Sementara itu, anggota junior adalah rekrutan baru yang tergabung di dalam kelas pelatihan kami. Memang, selama 4 bulan terakhir kami membuka kelas pelatihan secara gratis. Usia pesertanya tidak dibatasi, mulai dari SD, SMP, hingga dewasa.
Materi apa saja yang diajarkan?
Kami mengajarkan materi ludruk secara lengkap. Sebab, kesenian ludruk mengandung bermacam aspek, mulai dari gamelan, tari remo, bedayan,lawakan jula juli, cerita akting, artistik, hingga penataan cahaya.
Tidak ada persyaratan khusus bila hendak bergabung dengan kami. Nantinya, para anak didik akan diarahkan ke bidang-bidang yang spesifik sesuai dengan keinginan, bakat, atau ketertarikan mereka.
Banyak sanggar seni teater tradisional di Indonesia yang mengalami krisis regenerasi. Apa strategi yang dilakukan untuk menjaring minat generasi muda?
Strategi kami mulai dengan melakukan introspeksi dan pembenahan ke dalam. Sekarang ini kami digandeng oleh salah satu donatur yang memang peduli tentang dunia ludruk. Itu [mendapatkan donatur] adalah hal yang sudah lama kami idam-idamkan.
Dengan adanya donatur tersebut, kami akan melakukan pembaruan menyeluruh dari segi manajemen. Dulunya, kebanyakan sanggar ludruk dikelola dengan sistem manajemen ala juragan. Dalam arti, kepemimpinan hanya ditumpukan ke satu orang saja.

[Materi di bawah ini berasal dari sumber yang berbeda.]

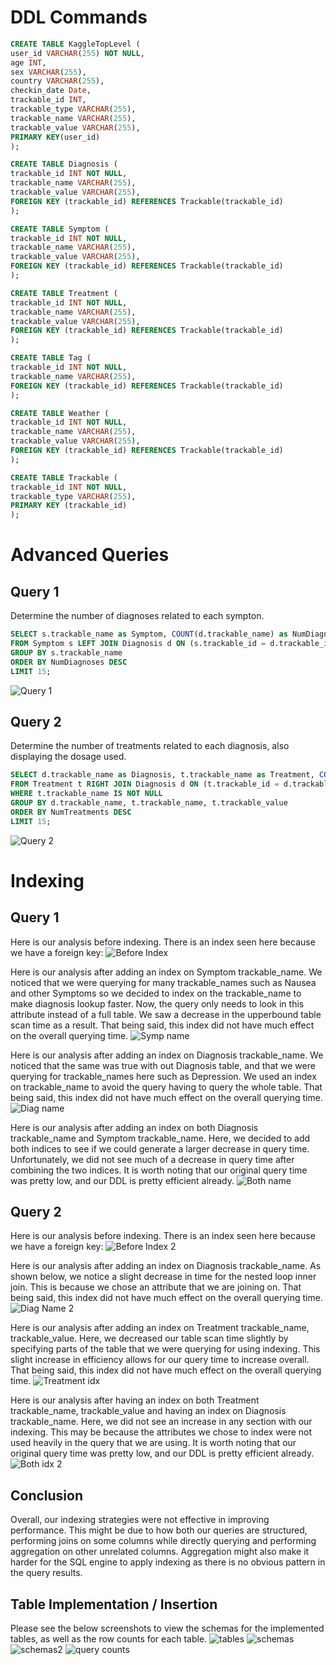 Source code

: # DDL Commands
```SQL
CREATE TABLE KaggleTopLevel (
user_id VARCHAR(255) NOT NULL,
age INT,
sex VARCHAR(255),
country VARCHAR(255),
checkin_date Date,
trackable_id INT,
trackable_type VARCHAR(255),
trackable_name VARCHAR(255),
trackable_value VARCHAR(255),
PRIMARY KEY(user_id)
);

CREATE TABLE Diagnosis (
trackable_id INT NOT NULL,
trackable_name VARCHAR(255),
trackable_value VARCHAR(255),
FOREIGN KEY (trackable_id) REFERENCES Trackable(trackable_id)
);

CREATE TABLE Symptom (
trackable_id INT NOT NULL,
trackable_name VARCHAR(255),
trackable_value VARCHAR(255),
FOREIGN KEY (trackable_id) REFERENCES Trackable(trackable_id)
);

CREATE TABLE Treatment (
trackable_id INT NOT NULL,
trackable_name VARCHAR(255),
trackable_value VARCHAR(255),
FOREIGN KEY (trackable_id) REFERENCES Trackable(trackable_id)
);

CREATE TABLE Tag (
trackable_id INT NOT NULL,
trackable_name VARCHAR(255),
FOREIGN KEY (trackable_id) REFERENCES Trackable(trackable_id)
);

CREATE TABLE Weather (
trackable_id INT NOT NULL,
trackable_name VARCHAR(255),
trackable_value VARCHAR(255),
FOREIGN KEY (trackable_id) REFERENCES Trackable(trackable_id)
);

CREATE TABLE Trackable (
trackable_id INT NOT NULL,
trackable_type VARCHAR(255),
PRIMARY KEY (trackable_id)
);
```

# Advanced Queries
## Query 1
Determine the number of diagnoses related to each sympton.
```SQL
SELECT s.trackable_name as Symptom, COUNT(d.trackable_name) as NumDiagnoses
FROM Symptom s LEFT JOIN Diagnosis d ON (s.trackable_id = d.trackable_id)
GROUP BY s.trackable_name
ORDER BY NumDiagnoses DESC
LIMIT 15;
```
![Query 1](query1.png)

## Query 2
Determine the number of treatments related to each diagnosis, also displaying the dosage used.
```SQL
SELECT d.trackable_name as Diagnosis, t.trackable_name as Treatment, COUNT(t.trackable_name) as NumTreatments, t.trackable_value as Dosage
FROM Treatment t RIGHT JOIN Diagnosis d ON (t.trackable_id = d.trackable_id)
WHERE t.trackable_name IS NOT NULL
GROUP BY d.trackable_name, t.trackable_name, t.trackable_value
ORDER BY NumTreatments DESC
LIMIT 15;
```
![Query 2](query2.png)

# Indexing
## Query 1
Here is our analysis before indexing. There is an index seen here because we have a foreign key:
![Before Index](beforeidx.png)

Here is our analysis after adding an index on Symptom trackable_name. We noticed that we were querying for many trackable_names such as Nausea and other Symptoms so we decided to index on the trackable_name to make diagnosis lookup faster. Now, the query only needs to look in this attribute instead of a full table. We saw a decrease in the upperbound table scan time as a result. That being said, this index did not have much effect on the overall querying time. 
![Symp name](query1index1.png)

Here is our analysis after adding an index on Diagnosis trackable_name. We noticed that the same was true with out Diagnosis table, and that we were querying for trackable_names here such as Depression. We used an index on trackable_name to avoid the query having to query the whole table. That being said, this index did not have much effect on the overall querying time. 
![Diag name](query1index2.png)

Here is our analysis after adding an index on both Diagnosis trackable_name and Symptom trackable_name. Here, we decided to add both indices to see if we could generate a larger decrease in query time. Unfortunately, we did not see much of a decrease in query time after combining the two indices. It is worth noting that our original query time was pretty low, and our DDL is pretty efficient already. 
![Both name](query1index3.png)

## Query 2
Here is our analysis before indexing. There is an index seen here because we have a foreign key:
![Before Index 2](query2beforeindex.png)

Here is our analysis after adding an index on Diagnosis trackable_name. As shown below, we notice a slight decrease in time for the nested loop inner join. This is because we chose an attribute that we are joining on. That being said, this index did not have much effect on the overall querying time. 
![Diag Name 2](query2index1.png)

Here is our analysis after adding an index on Treatment trackable_name, trackable_value. Here, we decreased our table scan time slightly by specifying parts of the table that we were querying for using indexing. This slight increase in efficiency allows for our query time to increase overall. That being said, this index did not have much effect on the overall querying time. 
![Treatment idx](query2index2.png)

Here is our analysis after having an index on both Treatment trackable_name, trackable_value and having an index on Diagnosis trackable_name. Here, we did not see an increase in any section with our indexing. This may be because the attributes we chose to index were not used heavily in the query that we are using. It is worth noting that our original query time was pretty low, and our DDL is pretty efficient already. 
![Both idx 2](query2index3.png)

## Conclusion
Overall, our indexing strategies were not effective in improving performance. This might be due to how both our queries are structured, performing joins on some columns while directly querying and performing aggregation on other unrelated columns. Aggregation might also make it harder for the SQL engine to apply indexing as there is no obvious pattern in the query results.



## Table Implementation / Insertion
Please see the below screenshots to view the schemas for the implemented tables, as well as the row counts for each table. 
![tables](tables.png)
![schemas](schemas.png)
![schemas2](schemas2.png)
![query counts](count_queries.png)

Ke depannya, kami akan membuat sistem manajemen menjadi sebuah organisasi. Kami akan mendaftarkan organisasi melalui notaris, dan mengantongi izin resmi dari Dinas Pariwisata [Jawa Timur].
Selain itu, kami akan melakukan renovasi gedung pertunjukan. Sebab, fasilitas yang ada sekarang kurang layak dan propertinya kurang mumpuni. Merenovasi sarana dan prasarana pertunjukan adalah salah satu cara untuk menggaet penonton.
Untuk menarik minat generasi muda, kami membentuk tim promosi khusus. Ke depannya, kami akan membagi skema pementasan ludruk di sanggar kami menjadi dua kelompok, yaitu; ludruk senior dengan lakon-lakon cerita klasik dan ludruk junior yang alur ceritanya lebih kekinian.
Biasanya pentas di mana? Bagaimana mendapatkan job pentas?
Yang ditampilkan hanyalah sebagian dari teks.